Assegno divorzile: come valutare il contributo alla carriera del partner?

01 AGOSTO 2023 | Separazione e divorzio

di Avv. Luana Momesso

IL CASO La Corte d'appello di Ancona, in parziale riforma della sentenza di primo grado, dichiarativa della cessazione degli effetti civili del matrimonio, aveva ridotto la misura dell’assegno divorzile in favore dell’ex marito fissandolo in € 200.

I giudici, infatti avevano ritenuto sussistenti le condizioni che giustificavano l’erogazione dell’assegno divorzile in favore dell’ex coniuge, con particolare riguardo all’apporto economico dato dall’ex marito nei primi anni di matrimonio alla ex moglie, consentendole di completare gli studi e di acquisire, quindi, una buona posizione lavorativa e professionale.

Invero, fin dall’inizio del matrimonio il marito aveva sostenuto economicamente l’intera famiglia, dapprima consentendo alla ex moglie di laurearsi, poi di poter accedere al dottorato di ricerca, ed infine di avviare l’attività professionale sostenendone i costi iniziali.

La Corte d’appello, riteneva che la stabilizzazione economica della moglie, raggiunta nel 2012, dopo circa vent’anni di matrimonio ed il conseguente miglioramento delle sue condizioni economiche erano il frutto dell’aiuto dato dal marito durante il matrimonio, costituendo il presupposto per il riconoscimento dell’assegno divorzile in suo favore.

La Corte territoriale, infine, aveva considerato irrilevante il fatto che il marito non avesse operato alcun sacrificio delle proprie aspettative lavorative e reddituali, in quanto il criterio compensativo richiede di valutare gli effetti e le conseguenze delle scelte operate dai coniugi in costanza di matrimonio, e quindi di tenere in considerazione non solo eventuali occasioni di lavoro mancate ma anche di apprezzare i vantaggi ottenuti da un coniuge grazie al contributo fornito dall’altro.

Il marito, infatti, pur continuando a svolgere la stessa attività lavorativa, aveva messo a disposizione della moglie, negli anni, le somme necessarie per completare il percorso di studi universitari e avviare la propria attività professionale che, a distanza di anni, le consentiva di percepire redditi molto più importanti rispetto all’ex coniuge.

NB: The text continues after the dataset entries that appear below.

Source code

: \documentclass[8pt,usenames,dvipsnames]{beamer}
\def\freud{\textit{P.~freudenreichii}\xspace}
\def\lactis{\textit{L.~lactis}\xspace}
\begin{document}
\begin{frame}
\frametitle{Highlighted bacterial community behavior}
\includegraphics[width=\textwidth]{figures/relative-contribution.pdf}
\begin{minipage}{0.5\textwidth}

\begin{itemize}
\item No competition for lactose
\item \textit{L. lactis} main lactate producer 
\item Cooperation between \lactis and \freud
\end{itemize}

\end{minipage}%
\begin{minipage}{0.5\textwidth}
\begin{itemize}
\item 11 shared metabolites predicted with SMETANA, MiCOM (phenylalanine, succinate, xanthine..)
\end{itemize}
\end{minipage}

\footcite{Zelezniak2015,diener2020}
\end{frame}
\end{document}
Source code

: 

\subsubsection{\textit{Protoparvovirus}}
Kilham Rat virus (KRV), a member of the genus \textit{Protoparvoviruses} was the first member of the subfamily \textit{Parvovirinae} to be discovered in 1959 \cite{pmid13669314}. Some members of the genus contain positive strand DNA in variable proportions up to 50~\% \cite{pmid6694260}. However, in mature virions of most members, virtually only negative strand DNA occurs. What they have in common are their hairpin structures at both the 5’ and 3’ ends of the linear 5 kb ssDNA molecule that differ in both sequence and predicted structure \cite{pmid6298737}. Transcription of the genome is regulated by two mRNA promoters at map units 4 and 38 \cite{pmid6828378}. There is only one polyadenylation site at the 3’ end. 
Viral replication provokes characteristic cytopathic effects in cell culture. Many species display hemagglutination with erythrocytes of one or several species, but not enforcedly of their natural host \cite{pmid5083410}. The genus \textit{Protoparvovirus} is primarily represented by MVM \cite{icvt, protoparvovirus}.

Pertanto la Corte distrettuale, tenuto conto delle funzioni perequativo-corrispettiva e compensativa dell’assegno divorzile, valutate le condizioni economiche delle parti, la durata del matrimonio e lo squilibrio significativo fra le due posizioni reddituali, stabiliva che il valore del contributo economico dato dal marito alla conduzione e realizzazione della vita familiare dovesse quantificarsi in € 200 mensili.

La ex moglie proponeva ricorso per Cassazione affidandolo ad un unico motivo, sostenendo che l’apporto economico ricevuto durante la vita coniugale non aveva portato ad alcuna rinuncia dell’ex marito ad una brillante carriera ed aspettativa di successo, ma rientrava nell’assolvimento del dovere di solidarietà giuridico e morale verso il coniuge più giovane che all’epoca del matrimonio non aveva completato ancora il suo ciclo di studi.

LA DECISIONE: La Corte di Cassazione, con l’ordinanza in esame, valorizza in particolare la funzione compensativa dell’assegno divorzile, precisando che tale criterio richiede di valutare le scelte e le conseguenze operate dai coniugi durante il matrimonio, tenendo conto non solo delle occasioni di lavoro mancate ma anche dei vantaggi ottenuti da un coniuge ricollegabili al contributo fornito dall’altro.

La Corte ritiene, quindi, espressione della funzione compensativa dell’assegno sia l’apporto fornito dall’ex moglie al menage familiare ma anche l’apporto dato dal marito, considerato la parte “economicamente più debole”, al nucleo familiare e alla giovane moglie per il ventennio di durata del matrimonio.

La Cassazione, rigettando il ricorso, precisa che il riconoscimento all’assegno divorzile, per la sua funzione compensativa, mira a controbilanciare la notevole differenza reddituale dei coniugi, effetto delle scelte di vita effettuate in costanza di matrimonio: il contributo economico del marito, che aveva destinato alla ex moglie parte delle proprie risorse economiche, le aveva generato un evidente vantaggio nella carriera professionale cui, altrimenti, avrebbe dovuto rinunciare.

La Corte ha ritenuto quindi che il giudice d’appello avesse fatto corretta interpretazione dell’art. 5 della L. n. 898 del 1970, in applicazione del principio espresso dalla nota sentenza delle Sezioni Unite n. 18287/2018.